30 mars [1843], jeudi, 12 h.

Bonjour, mon Toto bien-aimé, bonjour mon cher adoré. Comment vas-tu mon bien chéri petit homme ? J’ai rêvé de toi et de tes enfants toute la nuit. J’avais beau me réveiller, je retombais toujours dans le même rêve. Je ne m’en plains pas car le rêve, pour être embrouillé, n’en était pas moins charmant. Mais, toi, mon pauvre adoré, tu n’as pas eu le temps de rêver. As-tu pris seulement celui de dormir un peu cette nuit ? Je ne sais pas comment tu peux y tenir comme santé et comme douceur, gaieté et bonté charmante. C’est un problème que ma nature acariâtre ne me permet pas de résoudre. Pour moi qui ne fais rien, qui ne suis bonne à riena, je trouve moyen d’avoir des migraines hideuses, témoin celle que j’ai aujourd’hui et je suis toujours d’une humeur massacrante contre toute la nature. Il y a des grâces d’état, comme tu vois, mais je renoncerais volontiers et de grand cœur aux miennes.
J’ai envoyé ce matin chez Mme Franque. Elle viendra ce soir avec moi et M. Suquet ira de son côté. Ce dernier n’était pas chez lui quand Suzanne y est allée mais Mme Franque a dit qu’il irait sur la tête plutôt que de manquer au bonheur qu’il désirait depuis si longtemps. Plût à Dieu que la représentation de ce soir soit aussi bonne que celle de mardi. Cependant ces misérables doivent être las et honteux de leurs turpitudes avortées. Enfin nous serons là ce soir, nous verrons bien.

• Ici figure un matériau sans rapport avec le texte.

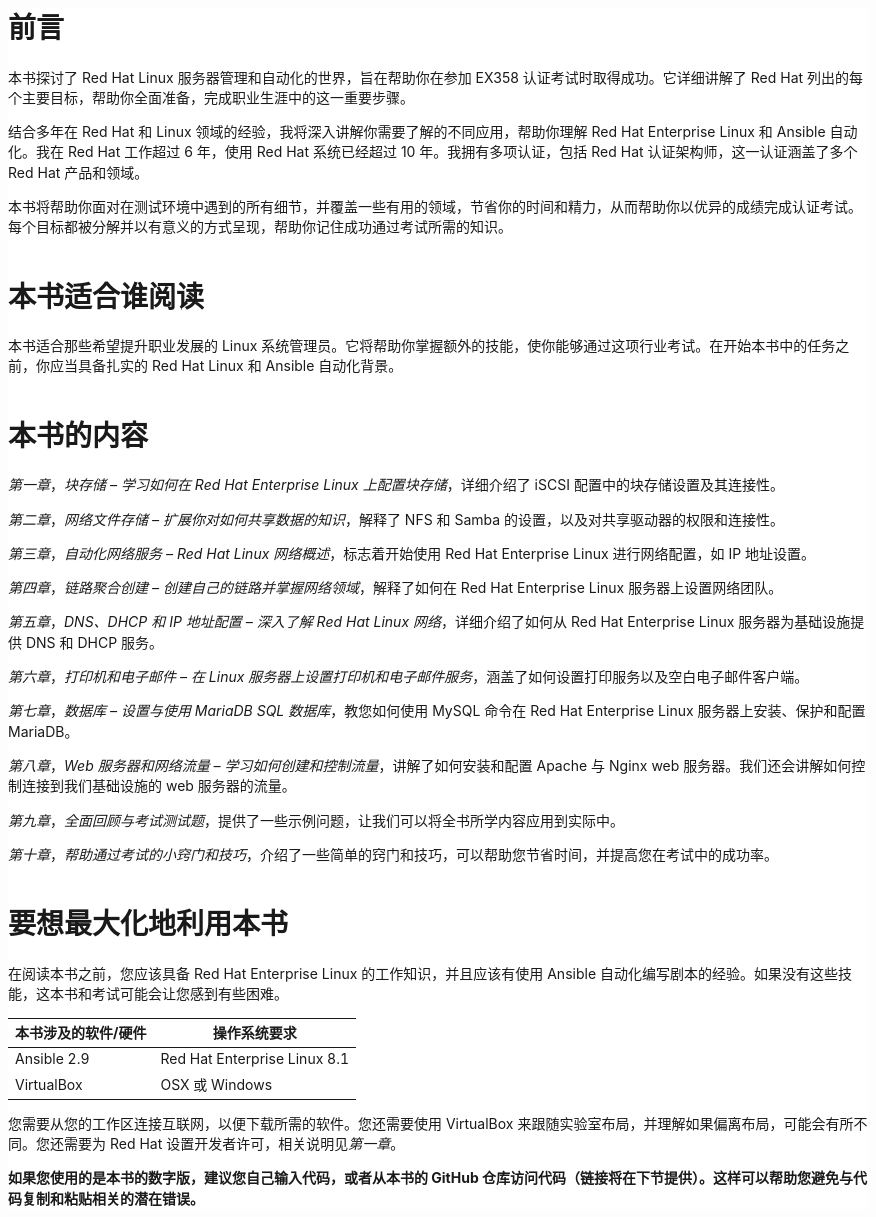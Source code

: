 # 前言

本书探讨了 Red Hat Linux 服务器管理和自动化的世界，旨在帮助你在参加 EX358 认证考试时取得成功。它详细讲解了 Red Hat 列出的每个主要目标，帮助你全面准备，完成职业生涯中的这一重要步骤。

结合多年在 Red Hat 和 Linux 领域的经验，我将深入讲解你需要了解的不同应用，帮助你理解 Red Hat Enterprise Linux 和 Ansible 自动化。我在 Red Hat 工作超过 6 年，使用 Red Hat 系统已经超过 10 年。我拥有多项认证，包括 Red Hat 认证架构师，这一认证涵盖了多个 Red Hat 产品和领域。

本书将帮助你面对在测试环境中遇到的所有细节，并覆盖一些有用的领域，节省你的时间和精力，从而帮助你以优异的成绩完成认证考试。每个目标都被分解并以有意义的方式呈现，帮助你记住成功通过考试所需的知识。

# 本书适合谁阅读

本书适合那些希望提升职业发展的 Linux 系统管理员。它将帮助你掌握额外的技能，使你能够通过这项行业考试。在开始本书中的任务之前，你应当具备扎实的 Red Hat Linux 和 Ansible 自动化背景。

# 本书的内容

*第一章*，*块存储 – 学习如何在 Red Hat Enterprise Linux 上配置块存储*，详细介绍了 iSCSI 配置中的块存储设置及其连接性。

*第二章*，*网络文件存储 – 扩展你对如何共享数据的知识*，解释了 NFS 和 Samba 的设置，以及对共享驱动器的权限和连接性。

*第三章*，*自动化网络服务 – Red Hat Linux 网络概述*，标志着开始使用 Red Hat Enterprise Linux 进行网络配置，如 IP 地址设置。

*第四章*，*链路聚合创建 – 创建自己的链路并掌握网络领域*，解释了如何在 Red Hat Enterprise Linux 服务器上设置网络团队。

*第五章*，*DNS、DHCP 和 IP 地址配置 – 深入了解 Red Hat Linux 网络*，详细介绍了如何从 Red Hat Enterprise Linux 服务器为基础设施提供 DNS 和 DHCP 服务。

*第六章*，*打印机和电子邮件 – 在 Linux 服务器上设置打印机和电子邮件服务*，涵盖了如何设置打印服务以及空白电子邮件客户端。

*第七章*，*数据库 – 设置与使用 MariaDB SQL 数据库*，教您如何使用 MySQL 命令在 Red Hat Enterprise Linux 服务器上安装、保护和配置 MariaDB。

*第八章*，*Web 服务器和网络流量 – 学习如何创建和控制流量*，讲解了如何安装和配置 Apache 与 Nginx web 服务器。我们还会讲解如何控制连接到我们基础设施的 web 服务器的流量。

*第九章*，*全面回顾与考试测试题*，提供了一些示例问题，让我们可以将全书所学内容应用到实际中。

*第十章*，*帮助通过考试的小窍门和技巧*，介绍了一些简单的窍门和技巧，可以帮助您节省时间，并提高您在考试中的成功率。

# 要想最大化地利用本书

在阅读本书之前，您应该具备 Red Hat Enterprise Linux 的工作知识，并且应该有使用 Ansible 自动化编写剧本的经验。如果没有这些技能，这本书和考试可能会让您感到有些困难。

| **本书涉及的软件/硬件** | **操作系统要求** |
| --- | --- |
| Ansible 2.9 | Red Hat Enterprise Linux 8.1 |
| VirtualBox | OSX 或 Windows |

您需要从您的工作区连接互联网，以便下载所需的软件。您还需要使用 VirtualBox 来跟随实验室布局，并理解如果偏离布局，可能会有所不同。您还需要为 Red Hat 设置开发者许可，相关说明见*第一章*。

**如果您使用的是本书的数字版，建议您自己输入代码，或者从本书的 GitHub 仓库访问代码（链接将在下节提供）。这样可以帮助您避免与代码复制和粘贴相关的潜在错误。**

Si les acteurs pouvaient tenir pied comme Ligier et Guyon l’ont fait jusqu’à présent, tout serait sauvé. Mais je redoute toujours la faiblesse de Beauvallet et de Geoffroy [1]. Cependant, pour être juste, voilà deux fois qu’ils ont courageusement tenu tête. Il faut espérer qu’ils continueront. D’ailleurs, je suis cuirassée de toute façon contre toutes les malveillances et les accidents qui en peuvent résulter. Si je n’avais pas un affreux mal de tête dont je ne sais que faire, cela me serait presque égal.
Le temps continue d’être au beau. Comme si nous avions affaire de beau temps dans ce moment-ci ! Le bon Dieu et la comète [2] nous la baillent belle vraiment. Ils feraient bien de nous garder tout cela pour le moment où nous serions libres et sur une grande route, en supposant que nous le soyons encore à présent, ce dont je doute très fort par parenthèse. Tu ne m’aimes plus assez pour te rendre libre. Je le sens et j’en suis au désespoir.

Juliette

BnF, Mss, NAF 16351, f. 273-274
Transcription de Olivia Paploray assistée de Florence Naugrette

a) « bonnerien ».

Notes

[1Dans les Burgraves, Ligier joue le rôle de Barberousse, Guyon, celui de Magnus, et Geoffroy, celui d’Otbert.

[2La comète de Halley a été observée entre février et avril 1843.